Die Hungersnot – Folgen und Ursachen
Bodenerosion und Desertifikation – Hauptprobleme im Sahel
Lösungsansätze in der Vergangenheit
Zukunftsperspektiven und Besserungschancen
1. Einleitung
„Fast regelmäßig kam der Regen. Die ganze Natur atmete neues Leben und die Tierwelt entwickelte ihre geselligen Eigenschaften in der ganzen Kraft neuerwachender Triebe. Die dichtkronigen Bäume schwirrten von dem fröhlichen Gezwitscher der Ammern und Finken und dem Gegirre der Tauben.
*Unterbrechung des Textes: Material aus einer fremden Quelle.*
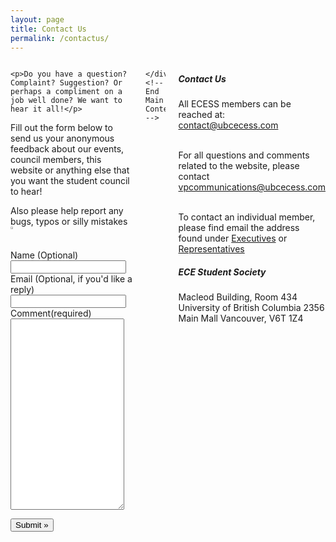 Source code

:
 ```yaml
---
layout: page
title: Contact Us
permalink: /contactus/
---
```


<div class="container content-text">
<div class="row ">
    <!-- Main Content -->
    <div class="large-9 columns" role="main">

		
							
<article id="page-5" class="post-5 page type-page status-publish hentry">
		
	<p>Do you have a question? Complaint? Suggestion? Or perhaps a compliment on a job well done? We want to hear it all!</p>
<p>Fill out the form below to send us your anonymous feedback about our events, council members, this website or anything else that you want the student council to hear!</p>
<p>Also please help report any bugs, typos or silly mistakes <img draggable="false" class="emoji" width="3%" height="3%" alt="🙂" src="https://s.w.org/images/core/emoji/2/svg/1f642.svg"></p>
<div id="contact-form-5">
<form action="http://ubcecess.com/contact-us/#contact-form-5" method="post" class="contact-form commentsblock">

<div>
		<label for="g5-nameoptional" class="grunion-field-label name">Name (Optional)</label>
		<input type="text" name="g5-nameoptional" id="g5-nameoptional" value="" class="name">
	</div>

<div>
		<label for="g5-emailoptionalifyoudlikeareply" class="grunion-field-label email">Email (Optional, if you'd like a reply)</label>
		<input type="email" name="g5-emailoptionalifyoudlikeareply" id="g5-emailoptionalifyoudlikeareply" value="" class="email">
	</div>

<div>
		<label for="contact-form-comment-g5-comment" class="grunion-field-label textarea">Comment<span>(required)</span></label>
		<textarea name="g5-comment" id="contact-form-comment-g5-comment" rows="20" required="" aria-required="true"></textarea>
	</div>
	<p class="contact-submit">
		<input type="submit" value="Submit »" class="pushbutton-wide">
		<input type="hidden" name="contact-form-id" value="5">
		<input type="hidden" name="action" value="grunion-contact-form">
	</p>
</form>
</div>

</article>						
		
    </div>
    <!-- End Main Content -->


<!-- Sidebar -->

<aside class="large-3 columns sidebar">

<div class="ece-widgets"><h5 class="spacedcaps">Contact Us</h5>			<div class="textwidget">All ECESS members can be reached at: <br> 
<a href="mailto:contact@ubcecess.com">contact@ubcecess.com</a><br><br>

For all questions and comments related to the website, please contact<br>
<a href="mailto:vpcommunications@ubcecess.com">vpcommunications@ubcecess.com</a><br><br>

To contact an individual member, please find email the address found under <a href="http://ubcecess.com/executives">Executives</a> or <a href="http://ubcecess.com/student-representatives">Representatives</a></div>
		</div><div class="ece-widgets"><h5 class="spacedcaps">ECE Student Society</h5>			<div class="textwidget">Macleod Building, Room 434 
University of British Columbia 
2356 Main Mall
Vancouver, V6T 1Z4</div>
		</div>
</aside>
<!-- End Sidebar -->

</div>
<div class="push"></div>
</div>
Affen stiegen in die kleine Einsenkung hinter unserem Gezelte herunter, um einen Trunk Wasser zu erlangen, während dann und wann der ferne Ruf eines Löwen erschallte.“
So beschrieb der deutsche Geograph und Afrika-Forscher Heinrich Barth 1850 während seiner Expedition einen Landstrich im Sahel, am südlichen Rand der Sahara.
Man könnte meinen, er spräche vom tropischen Regenwald.
Heute ist von dem, was Heinrich Barth vor 140 Jahren erlebte und in seinen zahlreichen Zeichnungen und Tagebucheinträgen festhielt, nichts mehr zu sehen. In weiten Teilen des Sahels erstreckt sich eine kahle Einöde. Die Erde ist müde, unfruchtbar und ausgedorrt. Auf die sperrliche Vegetation prallt die glühende Hitze, macht Wasserstellen zu einer Seltenheit.
2.
Was versteht man unter „Sahel“?
Viele denken die Wüstenrandstaaten Mali und Senegal sowie Mauretanien, Niger, Obervolta, Tschad und Sudan seien deckungsgleich mit der Landschaft, die von den Arabern seit jeher als Sahel bezeichnet wird. Geht man der ursprünglichen Bedeutung des arabischen Wortes nach, Sahel bedeutet nämlich Ufer und Küste der Sahara, so ergibt sich, daß es sich um einen mehr schmalen als breiten Saum handeln muß. Infolge der Schwierigkeit seiner Abgrenzung und weil die Sahara an einigen Plätzen bereits über ihre Ufer tritt, ist dieser Grenzsaum in seiner Breite nicht exakt anzugeben.
Angaben schwanken zwischen 100 und 200 km Breitenausdehnung, bei einer Längenausdehnung von 6000 km. Der Begriff Sahel bezieht sich also nicht auf die Ländergrenzen, sondern auf pflanzen- und klimageographische Merkmale.
3.
Die Hungersnot – Folgen und Ursachen
1968 war das Jahr, in dem alles begann. Es regnete einfach nicht mehr. Man hatte zwar schon Dürren erlebt, doch keiner wollte an die Endgültigkeit des Zustandes glauben: „Allah hat uns die Dürre gegeben, er wird es auch wieder regnen lassen.“ Doch die einst fruchtbaren Böden trockneten ohne Wasser rasch aus. Kamele, Kühe, Schafe und Ziegen siechten dahin und und mit ihnen auch die Hoffnung auf Besserung der Zustände.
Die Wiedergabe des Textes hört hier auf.